What the task asks: Give the line containing "- [How to use" again, exactly, along with all later lines of the entries, through the last one.

[Rendered images with source text]
##########

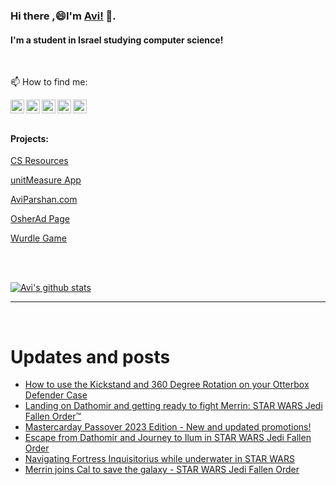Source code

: 
<!--
**avipars/avipars** is a ✨ _special_ ✨ repository because its `README.md` (this file) appears on your GitHub profile.

Here are some ideas to get you started:

- 🔭 I’m currently working on ...
- 🌱 I’m currently learning ...
- 👯 I’m looking to collaborate on ...
- 🤔 I’m looking for help with ...
- 💬 Ask me about ...

- 😄 Pronouns: ...
- ⚡ Fun fact: ...
-->

### Hi there ,😄I'm [Avi!](https://www.aviparshan.com/?utm_source=ghb) 👋.  
#### I'm a student in Israel studying computer science!
<br/>

📫 How to find me:

<a href="https://twitter.com/aviinfinity"  target="_blank">
  <img align="left" alt="Twitter" width="22px" src="https://cdn.jsdelivr.net/npm/simple-icons@v3/icons/twitter.svg" />
</a>
<a href="https://www.linkedin.com/in/aviparshan/" target="_blank">
  <img align="left" alt="Linkedin" width="22px" src="https://cdn.jsdelivr.net/npm/simple-icons@v3/icons/linkedin.svg" />
</a>
<a href="https://www.instagram.com/aviparshan/"  target="_blank">
  <img align="left" alt="Instagram" width="22px" src="https://cdn.jsdelivr.net/npm/simple-icons@v3/icons/instagram.svg" />
</a>

<a href="https://stackoverflow.com/users/4276951/a-p"  target="_blank">
  <img align="left" alt="Stack Overflow" width="22px" src="https://cdn.jsdelivr.net/npm/simple-icons@v3/icons/stackoverflow.svg" />
</a>

<a href="https://www.youtube.com/channel/UCYzocrbgFApPAGhq7PAw9Gw"  target="_blank">
  <img align="left" alt="YouTube" width="22px" src="https://cdn.jsdelivr.net/npm/simple-icons@v3/icons/youtube.svg" />
</a>

<br />

<br />



#### Projects:

[CS Resources](https://cs.aviparshan.com/?utm_source=ghb)

[unitMeasure App](https://www.unitmeasure.xyz/?utm_source=ghb)

[AviParshan.com](https://www.aviparshan.com/?utm_source=ghb)

[OsherAd Page](https://aviparshan.com/OsherAd/?utm_source=ghb)

[Wurdle Game](https://avipars.github.io/WordleOSS/?utm_source=ghb)

<br /> 


<br />

[![Avi's github stats](https://github-readme-stats.vercel.app/api?username=avipars)](https://github.com/anuraghazra/github-readme-stats)


*************

<br />

# Updates and posts
<!-- BLOG-POST-LIST:START -->
- [How to use the Kickstand and 360 Degree Rotation on your Otterbox Defender Case](https://www.youtube.com/watch?v=qBk6vR1VzUQ)
- [Landing on Dathomir and getting ready to fight Merrin: STAR WARS Jedi  Fallen Order™](https://www.youtube.com/watch?v=qm-wkVG8pY0)
- [Mastercarday Passover 2023 Edition - New and updated promotions!](http://sales.aviparshan.com/2023/04/mastercarday-passover-2023-edition-new.html)
- [Escape from Dathomir and Journey to Ilum in STAR WARS Jedi  Fallen Order](https://www.youtube.com/watch?v=ckXEaxNQPzY)
- [Navigating Fortress Inquisitorius while underwater in STAR WARS](https://www.youtube.com/watch?v=vqQ6Bm_fiRk)
- [Merrin joins Cal to save the galaxy  - STAR WARS Jedi  Fallen Order](https://www.youtube.com/watch?v=TVZQ7XAdXpo)
<!-- BLOG-POST-LIST:END -->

##########

Completed task:
- [How to use the Kickstand and 360 Degree Rotation on your Otterbox Defender Case](https://www.youtube.com/watch?v=qBk6vR1VzUQ)
- [Landing on Dathomir and getting ready to fight Merrin: STAR WARS Jedi  Fallen Order™](https://www.youtube.com/watch?v=qm-wkVG8pY0)
- [Mastercarday Passover 2023 Edition - New and updated promotions!](http://sales.aviparshan.com/2023/04/mastercarday-passover-2023-edition-new.html)
- [Escape from Dathomir and Journey to Ilum in STAR WARS Jedi  Fallen Order](https://www.youtube.com/watch?v=ckXEaxNQPzY)
- [Navigating Fortress Inquisitorius while underwater in STAR WARS](https://www.youtube.com/watch?v=vqQ6Bm_fiRk)
- [Merrin joins Cal to save the galaxy  - STAR WARS Jedi  Fallen Order](https://www.youtube.com/watch?v=TVZQ7XAdXpo)
<!-- BLOG-POST-LIST:END -->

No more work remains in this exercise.